▶ _Aim of the exercise_
Each line from the start of the records through the line containing "### Assigned Theme and Regoin of Interest" is to be transcribed exactly, and no other line is to be included.

▶ _Input material_
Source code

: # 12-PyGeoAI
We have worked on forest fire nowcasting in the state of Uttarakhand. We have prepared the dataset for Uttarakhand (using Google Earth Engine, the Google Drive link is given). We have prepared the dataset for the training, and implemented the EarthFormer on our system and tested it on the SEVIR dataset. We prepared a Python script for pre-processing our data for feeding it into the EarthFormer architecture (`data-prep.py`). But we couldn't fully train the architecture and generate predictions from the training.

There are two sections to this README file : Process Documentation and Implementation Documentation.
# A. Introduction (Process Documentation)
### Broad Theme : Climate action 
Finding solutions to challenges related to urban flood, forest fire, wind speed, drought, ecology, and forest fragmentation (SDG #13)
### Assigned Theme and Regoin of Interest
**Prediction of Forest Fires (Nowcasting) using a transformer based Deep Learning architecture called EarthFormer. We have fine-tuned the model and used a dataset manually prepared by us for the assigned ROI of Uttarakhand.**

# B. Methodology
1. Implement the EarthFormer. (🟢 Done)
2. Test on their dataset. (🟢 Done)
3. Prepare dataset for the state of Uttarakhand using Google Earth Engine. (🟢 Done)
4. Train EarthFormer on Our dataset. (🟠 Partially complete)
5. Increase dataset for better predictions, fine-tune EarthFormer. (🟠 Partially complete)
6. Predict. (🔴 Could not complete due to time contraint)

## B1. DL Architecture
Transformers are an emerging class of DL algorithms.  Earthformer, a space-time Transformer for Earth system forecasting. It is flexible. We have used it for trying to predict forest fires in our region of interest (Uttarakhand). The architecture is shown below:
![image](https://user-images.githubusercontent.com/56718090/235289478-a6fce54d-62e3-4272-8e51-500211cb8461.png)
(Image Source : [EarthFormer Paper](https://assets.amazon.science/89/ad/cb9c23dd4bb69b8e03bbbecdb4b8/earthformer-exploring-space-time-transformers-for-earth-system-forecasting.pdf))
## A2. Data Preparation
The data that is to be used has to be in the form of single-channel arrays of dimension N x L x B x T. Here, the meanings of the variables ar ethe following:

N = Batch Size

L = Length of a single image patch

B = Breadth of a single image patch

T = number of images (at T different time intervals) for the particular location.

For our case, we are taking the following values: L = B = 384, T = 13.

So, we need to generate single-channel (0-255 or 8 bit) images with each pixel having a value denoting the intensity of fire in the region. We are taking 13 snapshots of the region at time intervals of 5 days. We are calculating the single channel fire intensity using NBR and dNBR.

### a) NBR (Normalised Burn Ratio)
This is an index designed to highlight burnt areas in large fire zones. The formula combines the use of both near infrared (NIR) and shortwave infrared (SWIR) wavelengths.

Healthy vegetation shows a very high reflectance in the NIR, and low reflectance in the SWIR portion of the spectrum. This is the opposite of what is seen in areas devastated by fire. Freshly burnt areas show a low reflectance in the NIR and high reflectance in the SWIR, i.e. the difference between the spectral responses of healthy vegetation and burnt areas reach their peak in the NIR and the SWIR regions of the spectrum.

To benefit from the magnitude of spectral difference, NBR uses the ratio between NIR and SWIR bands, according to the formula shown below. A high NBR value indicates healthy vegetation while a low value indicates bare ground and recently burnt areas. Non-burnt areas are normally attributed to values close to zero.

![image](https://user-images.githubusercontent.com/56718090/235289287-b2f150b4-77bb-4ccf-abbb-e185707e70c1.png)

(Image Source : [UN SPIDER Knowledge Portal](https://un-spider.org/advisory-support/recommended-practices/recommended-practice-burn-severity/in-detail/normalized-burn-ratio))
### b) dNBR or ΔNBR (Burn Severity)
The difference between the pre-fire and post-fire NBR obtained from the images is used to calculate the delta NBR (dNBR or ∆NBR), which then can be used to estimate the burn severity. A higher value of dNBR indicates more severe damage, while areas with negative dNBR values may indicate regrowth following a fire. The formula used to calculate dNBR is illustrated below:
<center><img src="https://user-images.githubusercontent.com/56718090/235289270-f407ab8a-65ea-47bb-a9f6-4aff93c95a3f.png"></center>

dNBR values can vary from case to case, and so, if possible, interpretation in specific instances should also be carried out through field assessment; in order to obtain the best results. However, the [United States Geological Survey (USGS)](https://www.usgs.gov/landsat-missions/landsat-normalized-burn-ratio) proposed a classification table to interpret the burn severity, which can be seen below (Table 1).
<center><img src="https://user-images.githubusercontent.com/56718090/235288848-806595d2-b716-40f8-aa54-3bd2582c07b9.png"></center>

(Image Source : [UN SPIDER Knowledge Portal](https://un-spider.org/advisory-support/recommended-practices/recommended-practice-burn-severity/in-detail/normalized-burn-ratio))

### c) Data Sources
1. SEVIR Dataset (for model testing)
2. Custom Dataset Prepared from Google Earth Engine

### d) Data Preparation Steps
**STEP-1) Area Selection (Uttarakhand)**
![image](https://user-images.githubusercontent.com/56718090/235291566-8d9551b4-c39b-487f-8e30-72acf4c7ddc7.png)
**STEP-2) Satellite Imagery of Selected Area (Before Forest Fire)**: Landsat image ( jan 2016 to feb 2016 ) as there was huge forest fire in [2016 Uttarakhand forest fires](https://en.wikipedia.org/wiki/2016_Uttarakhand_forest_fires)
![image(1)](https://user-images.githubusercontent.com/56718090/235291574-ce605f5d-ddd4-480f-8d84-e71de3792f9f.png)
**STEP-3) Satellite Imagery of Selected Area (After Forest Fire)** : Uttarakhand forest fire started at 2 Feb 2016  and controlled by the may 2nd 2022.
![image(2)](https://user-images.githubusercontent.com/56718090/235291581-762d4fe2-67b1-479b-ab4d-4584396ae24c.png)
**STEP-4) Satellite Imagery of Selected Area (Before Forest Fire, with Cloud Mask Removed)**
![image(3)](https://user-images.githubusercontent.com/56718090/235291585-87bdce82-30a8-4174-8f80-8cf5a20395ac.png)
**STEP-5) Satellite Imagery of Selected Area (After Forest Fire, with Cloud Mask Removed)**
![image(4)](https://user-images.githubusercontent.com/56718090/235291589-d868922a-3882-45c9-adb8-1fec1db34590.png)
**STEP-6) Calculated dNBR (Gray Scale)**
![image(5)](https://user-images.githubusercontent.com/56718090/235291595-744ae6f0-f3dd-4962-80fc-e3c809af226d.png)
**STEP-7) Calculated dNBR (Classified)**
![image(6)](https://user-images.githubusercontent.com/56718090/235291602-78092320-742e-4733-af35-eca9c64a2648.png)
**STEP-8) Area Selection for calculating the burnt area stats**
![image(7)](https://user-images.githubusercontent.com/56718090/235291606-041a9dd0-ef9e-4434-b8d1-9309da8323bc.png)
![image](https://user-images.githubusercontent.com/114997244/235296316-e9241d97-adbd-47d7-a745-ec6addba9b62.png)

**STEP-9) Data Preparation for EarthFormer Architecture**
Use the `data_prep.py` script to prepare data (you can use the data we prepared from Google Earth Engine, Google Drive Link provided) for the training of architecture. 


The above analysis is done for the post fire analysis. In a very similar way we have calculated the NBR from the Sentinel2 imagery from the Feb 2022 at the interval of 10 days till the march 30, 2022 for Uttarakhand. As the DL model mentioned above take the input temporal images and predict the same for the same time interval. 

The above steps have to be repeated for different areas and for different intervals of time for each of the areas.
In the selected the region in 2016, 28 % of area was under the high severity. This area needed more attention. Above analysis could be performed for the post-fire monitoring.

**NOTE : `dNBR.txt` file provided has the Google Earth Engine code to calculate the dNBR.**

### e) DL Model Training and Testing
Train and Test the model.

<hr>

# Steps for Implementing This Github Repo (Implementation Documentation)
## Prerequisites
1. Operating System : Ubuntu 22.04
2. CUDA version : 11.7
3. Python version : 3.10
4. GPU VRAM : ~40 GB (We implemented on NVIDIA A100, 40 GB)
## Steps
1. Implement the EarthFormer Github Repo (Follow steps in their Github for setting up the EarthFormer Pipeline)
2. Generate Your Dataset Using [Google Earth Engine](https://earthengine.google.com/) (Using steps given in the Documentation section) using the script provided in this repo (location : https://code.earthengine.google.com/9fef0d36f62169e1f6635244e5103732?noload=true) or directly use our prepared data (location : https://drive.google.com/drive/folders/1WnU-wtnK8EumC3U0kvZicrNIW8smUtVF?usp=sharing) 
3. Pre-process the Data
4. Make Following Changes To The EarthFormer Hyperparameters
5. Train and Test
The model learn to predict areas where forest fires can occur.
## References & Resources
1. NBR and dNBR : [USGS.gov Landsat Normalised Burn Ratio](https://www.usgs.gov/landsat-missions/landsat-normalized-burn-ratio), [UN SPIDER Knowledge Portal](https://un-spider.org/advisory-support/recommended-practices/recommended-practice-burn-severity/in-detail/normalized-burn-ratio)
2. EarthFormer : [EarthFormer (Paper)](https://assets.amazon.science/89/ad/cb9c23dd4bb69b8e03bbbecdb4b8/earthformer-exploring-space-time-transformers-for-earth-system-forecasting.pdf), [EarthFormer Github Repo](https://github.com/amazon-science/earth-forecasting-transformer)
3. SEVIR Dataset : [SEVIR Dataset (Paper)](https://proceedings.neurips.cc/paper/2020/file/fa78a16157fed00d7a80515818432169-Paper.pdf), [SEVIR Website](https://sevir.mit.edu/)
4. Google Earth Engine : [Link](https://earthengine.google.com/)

▶ _Reply_
Source code

: # 12-PyGeoAI
We have worked on forest fire nowcasting in the state of Uttarakhand. We have prepared the dataset for Uttarakhand (using Google Earth Engine, the Google Drive link is given). We have prepared the dataset for the training, and implemented the EarthFormer on our system and tested it on the SEVIR dataset. We prepared a Python script for pre-processing our data for feeding it into the EarthFormer architecture (`data-prep.py`). But we couldn't fully train the architecture and generate predictions from the training.

There are two sections to this README file : Process Documentation and Implementation Documentation.
# A. Introduction (Process Documentation)
### Broad Theme : Climate action 
Finding solutions to challenges related to urban flood, forest fire, wind speed, drought, ecology, and forest fragmentation (SDG #13)
### Assigned Theme and Regoin of Interest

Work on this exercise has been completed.